Envejecías por momentos.
Eras
buey sin amor, nostálgico de arados.
Se doblaban tus patas, bajo el vómito
tu morro azul, hinchado por la asfixia.
Aún la capa traidora
te fingía molinos de escarlata,
rosas de azul,
santos, tabacos y oro.
En tu sueño de luna,
los caballos sin vientre te miraban
con un marfil marchito entre los ojos.
Vacilabas; la tierra se movía,
en el ruedo cuajaba una montaña
con cimas y barrancos;
viste pozos;
débil, te sumergías lentamente
en barro de lagunas.
¡De pronto!
(eran las cuatro de la tarde)
vino el atardecer; se te apagaron,
sin fresa de crepúsculos, los cielos.
Una arena sin mals ni amapolas
te ardía en las pezuña.
Buscaste la madera de las tablas,
la madera maldita,
con números pintados.
Te apoyaste en astillas donde nunca
entró la primavera…
¡Oh toro enorme, vacilante y noble!
Con ubre rosa en tu recuerdo y nata.
Toro de España, agonizante y ciego
embistiendo a la muerte…
En verdad, no hay poeta ni aficionado a las corridas de toros que no ame al Toro de Lidia. Es el primer bienaventurado de la fiesta. Es lo que es sin contradicción. Puro instinto. Esa bienaventuranza ha sido tratada y cantada en mil artes. Y sospecho que Serra, en su película lo capta con originalidad de bienaventurado al decir: "El tema taurino es el único tema digno de ser documentado (…). La única excusa para hacer un documental es que no se pueda hacer en ficción. Éste era un tema de verdad, un tema que se tenía que abordar de esta manera y que nunca se había hecho así, con la tecnología moderna de micrófonos sin hilo, por ejemplo". Por otro camino, el cineasta español, parece expresar el mismo razonamiento de Fernando Villalón, poeta y ganadero, al inicio de su Taurofilia racial, uno de los libros más bellos y sabios que nunca se han escrito sobre los toros: "Inveterada costumbre de los pueblos fue tener sus diversiones favoritas a tono con la idiosincrasia de su carácter, apropiadas al clima que disfrutan o sufren, acomodadas a los medios naturales de que se ven rodeados, y aplicables, las más de las veces, a sus ocupaciones más habituales. Mas ninguna de estas diversiones tuvieron en el país de origen el abolengo racial ni la significativa importancia social que envuelve en España a las fiestas de toros. ¿A qué causas obedece este fenómeno?".

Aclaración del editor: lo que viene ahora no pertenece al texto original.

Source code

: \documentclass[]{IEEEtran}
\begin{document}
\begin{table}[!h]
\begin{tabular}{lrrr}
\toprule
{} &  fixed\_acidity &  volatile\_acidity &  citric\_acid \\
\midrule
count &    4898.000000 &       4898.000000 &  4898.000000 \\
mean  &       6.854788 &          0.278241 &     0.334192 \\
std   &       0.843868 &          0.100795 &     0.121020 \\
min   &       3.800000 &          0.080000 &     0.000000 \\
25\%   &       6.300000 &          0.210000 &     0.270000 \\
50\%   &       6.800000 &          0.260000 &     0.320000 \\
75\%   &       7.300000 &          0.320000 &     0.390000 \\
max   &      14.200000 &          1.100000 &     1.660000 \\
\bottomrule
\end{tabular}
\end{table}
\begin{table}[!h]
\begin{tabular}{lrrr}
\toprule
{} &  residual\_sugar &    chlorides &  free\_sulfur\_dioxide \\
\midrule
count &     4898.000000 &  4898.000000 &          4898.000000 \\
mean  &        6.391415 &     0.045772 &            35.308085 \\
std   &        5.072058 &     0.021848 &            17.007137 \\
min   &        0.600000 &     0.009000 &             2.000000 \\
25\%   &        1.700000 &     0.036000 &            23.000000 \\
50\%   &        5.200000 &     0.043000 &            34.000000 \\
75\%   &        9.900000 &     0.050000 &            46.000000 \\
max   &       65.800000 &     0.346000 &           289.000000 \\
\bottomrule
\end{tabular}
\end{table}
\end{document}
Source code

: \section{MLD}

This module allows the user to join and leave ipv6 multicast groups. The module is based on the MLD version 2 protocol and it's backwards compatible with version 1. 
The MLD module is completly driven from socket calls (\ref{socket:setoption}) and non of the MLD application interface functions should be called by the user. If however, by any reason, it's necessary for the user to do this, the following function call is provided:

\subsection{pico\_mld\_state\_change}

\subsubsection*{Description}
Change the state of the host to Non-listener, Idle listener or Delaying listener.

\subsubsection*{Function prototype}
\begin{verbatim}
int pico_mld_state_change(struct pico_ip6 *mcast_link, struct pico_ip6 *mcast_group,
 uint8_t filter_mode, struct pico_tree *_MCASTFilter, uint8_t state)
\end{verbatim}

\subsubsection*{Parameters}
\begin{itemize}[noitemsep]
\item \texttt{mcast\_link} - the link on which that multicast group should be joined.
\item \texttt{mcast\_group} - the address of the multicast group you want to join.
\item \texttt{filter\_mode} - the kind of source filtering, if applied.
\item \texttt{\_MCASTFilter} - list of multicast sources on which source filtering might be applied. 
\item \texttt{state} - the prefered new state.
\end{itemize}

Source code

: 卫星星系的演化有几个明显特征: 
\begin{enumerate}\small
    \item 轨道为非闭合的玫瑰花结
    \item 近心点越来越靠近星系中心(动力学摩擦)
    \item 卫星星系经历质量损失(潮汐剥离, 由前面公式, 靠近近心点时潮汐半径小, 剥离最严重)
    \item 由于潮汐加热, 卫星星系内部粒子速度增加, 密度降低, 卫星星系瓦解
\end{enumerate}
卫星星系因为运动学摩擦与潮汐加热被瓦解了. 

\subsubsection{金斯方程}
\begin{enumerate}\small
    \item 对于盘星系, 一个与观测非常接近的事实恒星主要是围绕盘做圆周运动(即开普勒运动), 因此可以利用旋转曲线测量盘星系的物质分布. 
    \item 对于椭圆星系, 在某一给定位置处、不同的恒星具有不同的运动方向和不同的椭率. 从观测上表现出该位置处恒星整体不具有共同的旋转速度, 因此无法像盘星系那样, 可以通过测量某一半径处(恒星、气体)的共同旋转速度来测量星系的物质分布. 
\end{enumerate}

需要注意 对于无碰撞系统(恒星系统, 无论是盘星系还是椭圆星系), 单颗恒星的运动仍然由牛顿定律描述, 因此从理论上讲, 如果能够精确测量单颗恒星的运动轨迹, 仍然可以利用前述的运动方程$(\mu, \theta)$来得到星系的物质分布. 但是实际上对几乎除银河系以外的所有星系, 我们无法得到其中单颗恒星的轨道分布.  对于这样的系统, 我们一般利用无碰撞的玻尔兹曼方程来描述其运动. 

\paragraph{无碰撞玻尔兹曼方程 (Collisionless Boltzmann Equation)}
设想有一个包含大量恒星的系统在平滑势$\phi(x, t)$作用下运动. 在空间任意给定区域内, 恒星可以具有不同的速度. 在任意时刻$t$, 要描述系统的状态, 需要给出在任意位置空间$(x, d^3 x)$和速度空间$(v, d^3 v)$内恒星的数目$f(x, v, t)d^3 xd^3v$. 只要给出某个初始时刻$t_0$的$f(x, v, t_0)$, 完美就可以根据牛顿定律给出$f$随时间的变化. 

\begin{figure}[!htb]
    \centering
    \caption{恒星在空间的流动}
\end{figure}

La respuesta a esta pregunta o, al menos una parte de ella, está en las obras de casi todos los artistas de España. De la cultura española. Espero que el documental de Serra sea una respuesta muy sincera, sencillamente porque se ha puesto en la piel del torero y, sobre todo, en la la Piel de Toro, España.